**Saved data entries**
* * *

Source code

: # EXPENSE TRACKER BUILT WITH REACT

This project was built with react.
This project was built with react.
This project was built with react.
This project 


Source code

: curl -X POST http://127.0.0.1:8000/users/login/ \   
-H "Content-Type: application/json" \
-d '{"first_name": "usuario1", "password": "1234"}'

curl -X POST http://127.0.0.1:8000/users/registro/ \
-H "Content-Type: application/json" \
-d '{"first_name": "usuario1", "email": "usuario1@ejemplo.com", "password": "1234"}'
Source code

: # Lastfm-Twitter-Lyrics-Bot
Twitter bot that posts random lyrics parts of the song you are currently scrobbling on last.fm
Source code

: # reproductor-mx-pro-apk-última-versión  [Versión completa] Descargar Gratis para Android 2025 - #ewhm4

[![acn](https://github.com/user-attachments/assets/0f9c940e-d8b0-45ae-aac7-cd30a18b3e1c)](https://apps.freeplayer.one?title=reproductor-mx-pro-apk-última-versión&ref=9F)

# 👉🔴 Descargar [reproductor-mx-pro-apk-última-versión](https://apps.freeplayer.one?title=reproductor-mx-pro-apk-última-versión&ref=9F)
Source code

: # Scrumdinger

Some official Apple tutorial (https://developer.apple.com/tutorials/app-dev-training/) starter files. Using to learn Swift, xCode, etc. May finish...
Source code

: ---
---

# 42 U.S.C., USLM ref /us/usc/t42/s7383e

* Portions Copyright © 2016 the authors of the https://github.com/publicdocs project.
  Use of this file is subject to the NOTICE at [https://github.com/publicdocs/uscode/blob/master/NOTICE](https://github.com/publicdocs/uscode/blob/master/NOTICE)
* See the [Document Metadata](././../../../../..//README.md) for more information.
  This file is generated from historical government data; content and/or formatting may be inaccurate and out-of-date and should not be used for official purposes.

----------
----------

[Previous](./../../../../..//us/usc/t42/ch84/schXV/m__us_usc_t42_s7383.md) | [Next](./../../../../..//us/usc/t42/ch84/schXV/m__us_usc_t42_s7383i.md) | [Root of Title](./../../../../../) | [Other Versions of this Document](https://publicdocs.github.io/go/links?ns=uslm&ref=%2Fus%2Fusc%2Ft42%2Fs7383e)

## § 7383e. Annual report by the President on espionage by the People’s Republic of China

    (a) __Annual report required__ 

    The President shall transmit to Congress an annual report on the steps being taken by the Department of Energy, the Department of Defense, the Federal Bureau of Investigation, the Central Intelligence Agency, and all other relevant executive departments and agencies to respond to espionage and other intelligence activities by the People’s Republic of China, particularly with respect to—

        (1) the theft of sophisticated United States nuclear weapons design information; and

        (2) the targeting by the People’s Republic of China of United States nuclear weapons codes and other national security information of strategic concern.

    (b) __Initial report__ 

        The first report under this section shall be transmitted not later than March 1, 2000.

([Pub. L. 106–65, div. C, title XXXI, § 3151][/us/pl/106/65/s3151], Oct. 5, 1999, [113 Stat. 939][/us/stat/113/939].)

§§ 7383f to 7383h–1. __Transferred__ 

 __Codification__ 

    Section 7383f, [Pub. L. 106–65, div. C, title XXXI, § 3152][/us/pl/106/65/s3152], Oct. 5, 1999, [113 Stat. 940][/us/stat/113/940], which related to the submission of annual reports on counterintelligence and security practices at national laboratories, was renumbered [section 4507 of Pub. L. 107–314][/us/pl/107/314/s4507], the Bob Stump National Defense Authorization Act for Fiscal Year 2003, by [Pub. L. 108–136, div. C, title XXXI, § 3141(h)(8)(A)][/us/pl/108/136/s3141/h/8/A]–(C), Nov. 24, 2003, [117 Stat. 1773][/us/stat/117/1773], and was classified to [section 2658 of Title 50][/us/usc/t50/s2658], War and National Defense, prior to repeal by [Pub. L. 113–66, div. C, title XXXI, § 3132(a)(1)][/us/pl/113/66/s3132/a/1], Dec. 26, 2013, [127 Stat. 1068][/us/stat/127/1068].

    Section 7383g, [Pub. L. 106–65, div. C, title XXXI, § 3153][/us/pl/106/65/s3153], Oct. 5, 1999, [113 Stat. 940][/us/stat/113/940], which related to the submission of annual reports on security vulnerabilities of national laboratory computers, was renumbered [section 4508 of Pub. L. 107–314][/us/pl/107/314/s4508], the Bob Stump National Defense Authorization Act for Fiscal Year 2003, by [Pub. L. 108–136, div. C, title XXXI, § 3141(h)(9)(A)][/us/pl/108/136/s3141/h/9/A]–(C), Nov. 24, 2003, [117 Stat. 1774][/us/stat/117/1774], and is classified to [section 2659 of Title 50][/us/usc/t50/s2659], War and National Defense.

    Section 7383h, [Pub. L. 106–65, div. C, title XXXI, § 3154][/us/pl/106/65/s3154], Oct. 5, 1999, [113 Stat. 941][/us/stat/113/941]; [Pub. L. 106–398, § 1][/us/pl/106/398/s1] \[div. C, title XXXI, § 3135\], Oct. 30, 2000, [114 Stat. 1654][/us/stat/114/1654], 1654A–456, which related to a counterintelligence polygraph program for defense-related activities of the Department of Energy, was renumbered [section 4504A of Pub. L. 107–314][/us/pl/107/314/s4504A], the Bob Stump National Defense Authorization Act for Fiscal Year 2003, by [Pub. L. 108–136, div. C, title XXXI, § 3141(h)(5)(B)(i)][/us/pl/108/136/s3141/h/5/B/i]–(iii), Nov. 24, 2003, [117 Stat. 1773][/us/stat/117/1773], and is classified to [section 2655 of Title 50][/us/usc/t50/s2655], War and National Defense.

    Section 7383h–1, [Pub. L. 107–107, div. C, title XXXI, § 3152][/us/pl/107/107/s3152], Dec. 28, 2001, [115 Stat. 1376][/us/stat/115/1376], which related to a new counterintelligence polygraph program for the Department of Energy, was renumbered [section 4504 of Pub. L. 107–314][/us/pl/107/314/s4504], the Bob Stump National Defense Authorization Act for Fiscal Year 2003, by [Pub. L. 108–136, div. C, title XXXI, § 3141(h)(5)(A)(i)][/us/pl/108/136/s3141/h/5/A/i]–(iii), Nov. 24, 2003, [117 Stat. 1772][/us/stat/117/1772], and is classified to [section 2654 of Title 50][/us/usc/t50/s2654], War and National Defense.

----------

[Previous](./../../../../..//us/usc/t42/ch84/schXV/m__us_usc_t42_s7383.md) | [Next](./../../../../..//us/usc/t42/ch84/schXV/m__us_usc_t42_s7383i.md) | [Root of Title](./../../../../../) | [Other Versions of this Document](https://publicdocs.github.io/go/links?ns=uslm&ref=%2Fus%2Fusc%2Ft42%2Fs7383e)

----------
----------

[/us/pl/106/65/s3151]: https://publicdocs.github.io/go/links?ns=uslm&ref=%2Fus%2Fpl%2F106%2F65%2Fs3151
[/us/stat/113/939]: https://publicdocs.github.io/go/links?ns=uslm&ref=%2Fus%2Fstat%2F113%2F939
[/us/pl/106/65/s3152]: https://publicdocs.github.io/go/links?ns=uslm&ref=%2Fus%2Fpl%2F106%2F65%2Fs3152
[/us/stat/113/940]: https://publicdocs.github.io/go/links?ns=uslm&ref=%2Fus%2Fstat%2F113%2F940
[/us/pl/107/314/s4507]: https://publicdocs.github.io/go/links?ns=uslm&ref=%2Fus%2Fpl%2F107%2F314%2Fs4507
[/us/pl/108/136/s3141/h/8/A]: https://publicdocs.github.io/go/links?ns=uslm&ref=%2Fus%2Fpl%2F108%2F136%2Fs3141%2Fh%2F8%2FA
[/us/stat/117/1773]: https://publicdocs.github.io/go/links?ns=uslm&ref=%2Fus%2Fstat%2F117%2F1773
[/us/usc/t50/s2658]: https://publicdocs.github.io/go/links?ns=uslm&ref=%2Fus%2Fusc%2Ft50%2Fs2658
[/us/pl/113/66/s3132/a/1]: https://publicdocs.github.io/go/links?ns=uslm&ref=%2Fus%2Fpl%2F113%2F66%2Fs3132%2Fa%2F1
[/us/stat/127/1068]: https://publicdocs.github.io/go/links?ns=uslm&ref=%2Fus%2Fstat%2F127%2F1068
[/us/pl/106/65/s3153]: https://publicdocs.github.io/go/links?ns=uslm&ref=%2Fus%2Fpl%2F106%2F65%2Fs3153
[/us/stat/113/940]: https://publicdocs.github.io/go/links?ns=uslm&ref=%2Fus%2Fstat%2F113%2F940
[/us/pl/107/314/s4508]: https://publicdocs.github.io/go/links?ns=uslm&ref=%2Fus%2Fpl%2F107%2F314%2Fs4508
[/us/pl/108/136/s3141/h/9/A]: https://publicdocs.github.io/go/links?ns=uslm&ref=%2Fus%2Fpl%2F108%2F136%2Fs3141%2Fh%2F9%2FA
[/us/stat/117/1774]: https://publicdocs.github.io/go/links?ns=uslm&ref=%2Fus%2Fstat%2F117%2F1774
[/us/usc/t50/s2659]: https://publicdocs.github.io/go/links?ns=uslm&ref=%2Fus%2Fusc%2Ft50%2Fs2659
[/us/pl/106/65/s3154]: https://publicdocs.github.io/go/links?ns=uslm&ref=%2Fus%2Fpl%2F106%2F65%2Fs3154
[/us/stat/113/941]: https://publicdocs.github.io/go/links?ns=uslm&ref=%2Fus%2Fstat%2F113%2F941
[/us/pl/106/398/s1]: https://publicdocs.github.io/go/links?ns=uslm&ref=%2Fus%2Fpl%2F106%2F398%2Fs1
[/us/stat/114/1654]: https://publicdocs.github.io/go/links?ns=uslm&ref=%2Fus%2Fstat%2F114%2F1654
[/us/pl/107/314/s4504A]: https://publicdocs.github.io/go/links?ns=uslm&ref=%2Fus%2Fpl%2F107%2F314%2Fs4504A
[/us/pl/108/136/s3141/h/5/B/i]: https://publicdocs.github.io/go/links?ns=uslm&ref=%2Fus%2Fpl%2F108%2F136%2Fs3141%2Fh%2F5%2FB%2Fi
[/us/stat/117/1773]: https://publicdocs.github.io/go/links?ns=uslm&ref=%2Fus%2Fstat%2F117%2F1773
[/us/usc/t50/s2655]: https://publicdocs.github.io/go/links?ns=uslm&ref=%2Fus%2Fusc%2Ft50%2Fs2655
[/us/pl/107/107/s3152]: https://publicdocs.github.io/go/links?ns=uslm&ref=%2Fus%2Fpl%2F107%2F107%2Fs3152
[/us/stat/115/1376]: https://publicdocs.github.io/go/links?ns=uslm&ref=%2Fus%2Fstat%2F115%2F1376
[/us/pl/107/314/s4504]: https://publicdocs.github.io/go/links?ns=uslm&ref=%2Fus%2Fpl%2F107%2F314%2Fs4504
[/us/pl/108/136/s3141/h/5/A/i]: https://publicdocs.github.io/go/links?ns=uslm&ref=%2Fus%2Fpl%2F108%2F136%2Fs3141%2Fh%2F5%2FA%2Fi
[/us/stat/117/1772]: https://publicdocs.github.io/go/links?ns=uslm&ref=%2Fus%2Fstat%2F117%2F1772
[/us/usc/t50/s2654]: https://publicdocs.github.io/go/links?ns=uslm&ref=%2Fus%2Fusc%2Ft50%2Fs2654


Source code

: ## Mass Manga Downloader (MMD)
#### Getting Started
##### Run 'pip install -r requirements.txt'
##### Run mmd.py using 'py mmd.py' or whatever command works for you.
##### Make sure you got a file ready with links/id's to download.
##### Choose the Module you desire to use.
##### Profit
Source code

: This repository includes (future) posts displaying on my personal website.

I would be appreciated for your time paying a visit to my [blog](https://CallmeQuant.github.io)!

* * *

**Your task**
When you reach the line holding "Manga Downloader (MMD)" in the records above, begin reproducing exactly, stop after the line holding "my personal website.", and output nothing else.

**Your response**
: ## Mass Manga Downloader (MMD)
#### Getting Started
##### Run 'pip install -r requirements.txt'
##### Run mmd.py using 'py mmd.py' or whatever command works for you.
##### Make sure you got a file ready with links/id's to download.
##### Choose the Module you desire to use.
##### Profit
Source code

: This repository includes (future) posts displaying on my personal website.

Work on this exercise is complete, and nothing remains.